Sylvie lui propose d’écouter de la musique, il refuse verbalement mais se dirige quand même
vers le poste et choisit d’écouter un CD de musique de cirque, seul temps qui l’apaisera un
peu. Je remarque qu’il manipule le poste avec plus d’attention et de façon moins compulsive
que précédemment et prend même le temps d’écouter de la musique.
Sylvie lui propose ensuite plusieurs choses pour essayer de le canaliser (jeu de bulles,
pâte à modeler…) mais refuse de nouveau: « Non pas pâte à modeler ». Il décide en même
temps d’ouvrir le placard où se trouve la pâte à modeler et choisit de prendre une boîte qu’il
ouvre et des billes se mettent à rouler au sol. Nous nous précipitons à les ramasser pour ne pas
tomber en marchant dessus.
J’ai l’impression à ce moment-là d’être soumise à Mamadi, qu’il est tout puissant. Je suis
agacée que nous ne parvenions pas à le canaliser.

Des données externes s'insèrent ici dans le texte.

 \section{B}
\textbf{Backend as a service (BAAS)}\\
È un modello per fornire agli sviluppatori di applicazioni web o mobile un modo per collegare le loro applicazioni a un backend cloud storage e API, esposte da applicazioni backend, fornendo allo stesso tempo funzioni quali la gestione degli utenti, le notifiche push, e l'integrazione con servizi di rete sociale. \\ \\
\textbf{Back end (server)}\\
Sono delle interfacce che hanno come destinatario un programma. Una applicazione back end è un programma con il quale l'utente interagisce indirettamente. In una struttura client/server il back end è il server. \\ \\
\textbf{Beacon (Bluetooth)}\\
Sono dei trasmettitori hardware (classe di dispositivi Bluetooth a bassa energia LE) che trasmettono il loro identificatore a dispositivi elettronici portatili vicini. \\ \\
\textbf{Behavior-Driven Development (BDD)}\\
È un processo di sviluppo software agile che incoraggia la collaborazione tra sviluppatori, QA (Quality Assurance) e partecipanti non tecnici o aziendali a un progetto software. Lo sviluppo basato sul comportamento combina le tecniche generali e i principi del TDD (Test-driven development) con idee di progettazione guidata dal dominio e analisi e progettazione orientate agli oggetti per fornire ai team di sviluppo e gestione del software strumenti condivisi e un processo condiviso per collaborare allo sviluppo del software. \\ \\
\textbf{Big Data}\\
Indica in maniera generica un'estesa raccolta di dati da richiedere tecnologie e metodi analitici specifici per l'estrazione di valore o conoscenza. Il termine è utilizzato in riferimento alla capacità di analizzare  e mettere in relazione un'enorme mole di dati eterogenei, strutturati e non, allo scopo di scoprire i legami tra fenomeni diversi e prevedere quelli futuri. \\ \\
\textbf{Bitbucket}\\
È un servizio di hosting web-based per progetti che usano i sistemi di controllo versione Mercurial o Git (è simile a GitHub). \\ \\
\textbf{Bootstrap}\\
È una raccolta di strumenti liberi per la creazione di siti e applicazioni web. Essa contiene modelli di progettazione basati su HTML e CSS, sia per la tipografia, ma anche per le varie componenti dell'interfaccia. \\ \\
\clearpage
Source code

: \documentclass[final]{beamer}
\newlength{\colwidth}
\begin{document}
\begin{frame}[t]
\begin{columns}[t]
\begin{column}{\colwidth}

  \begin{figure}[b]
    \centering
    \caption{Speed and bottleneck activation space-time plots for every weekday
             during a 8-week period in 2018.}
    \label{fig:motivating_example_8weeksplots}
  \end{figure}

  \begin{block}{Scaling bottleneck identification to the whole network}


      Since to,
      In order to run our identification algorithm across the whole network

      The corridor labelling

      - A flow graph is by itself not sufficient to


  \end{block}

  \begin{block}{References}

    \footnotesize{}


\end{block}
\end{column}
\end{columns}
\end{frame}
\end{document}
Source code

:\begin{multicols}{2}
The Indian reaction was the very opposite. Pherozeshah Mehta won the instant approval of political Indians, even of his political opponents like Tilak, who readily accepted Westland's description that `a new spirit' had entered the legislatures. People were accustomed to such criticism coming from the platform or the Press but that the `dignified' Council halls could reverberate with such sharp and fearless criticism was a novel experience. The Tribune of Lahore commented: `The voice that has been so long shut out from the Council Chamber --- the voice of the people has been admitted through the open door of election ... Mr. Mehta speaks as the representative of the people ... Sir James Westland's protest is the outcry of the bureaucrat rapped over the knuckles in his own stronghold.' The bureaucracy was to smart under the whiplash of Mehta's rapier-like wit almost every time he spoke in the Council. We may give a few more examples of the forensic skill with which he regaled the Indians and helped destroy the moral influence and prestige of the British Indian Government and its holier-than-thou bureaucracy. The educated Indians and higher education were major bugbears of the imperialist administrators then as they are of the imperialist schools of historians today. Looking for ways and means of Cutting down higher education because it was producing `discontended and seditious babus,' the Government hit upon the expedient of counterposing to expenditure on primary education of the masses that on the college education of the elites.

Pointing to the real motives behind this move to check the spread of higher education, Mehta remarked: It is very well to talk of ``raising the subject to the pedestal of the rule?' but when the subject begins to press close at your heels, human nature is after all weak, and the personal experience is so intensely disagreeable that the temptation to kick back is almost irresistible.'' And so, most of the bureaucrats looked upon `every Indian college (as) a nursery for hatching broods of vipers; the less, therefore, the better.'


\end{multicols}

Quand il demande à entrer dans la salle de jeu, nous lui refusons l’accès car ce n’est
pas encore le moment d’y aller. Nous essayons tant bien que mal de respecter le cadre que
nous avons fixé.
Une fois dans la salle, Mamadi se précipite vers la mallette du docteur que nous avons
rajouté parmi les autres jouets. Il s’y désintéresse vite mais nous lui proposons de jouer tous
les trois. Il est de nouveau dans le refus mais se saisit quand même d’une boîte de médicament
vide et l’ouvre pour voir ce qu’il y a à l’’intérieur. Il pénètre ensuite dans un tunnel en tissu et
cherche à se mettre debout et continue même quand nous lui expliquons que son corps est trop
grand pour tenir debout dans le tunnel.
De retour dans le bureau pour clôturer la séance, Mamadi demande régulièrement où
sont plusieurs de ses camarades et pas seulement Jonathan. Il se met même à regarder sous le
rideau en disant : « Jonathan est là ? ». La psychomotricienne lui propose pour le rassurer
d’écrire le prénom des camarades dont il parle et de dessiner leur bonhomme.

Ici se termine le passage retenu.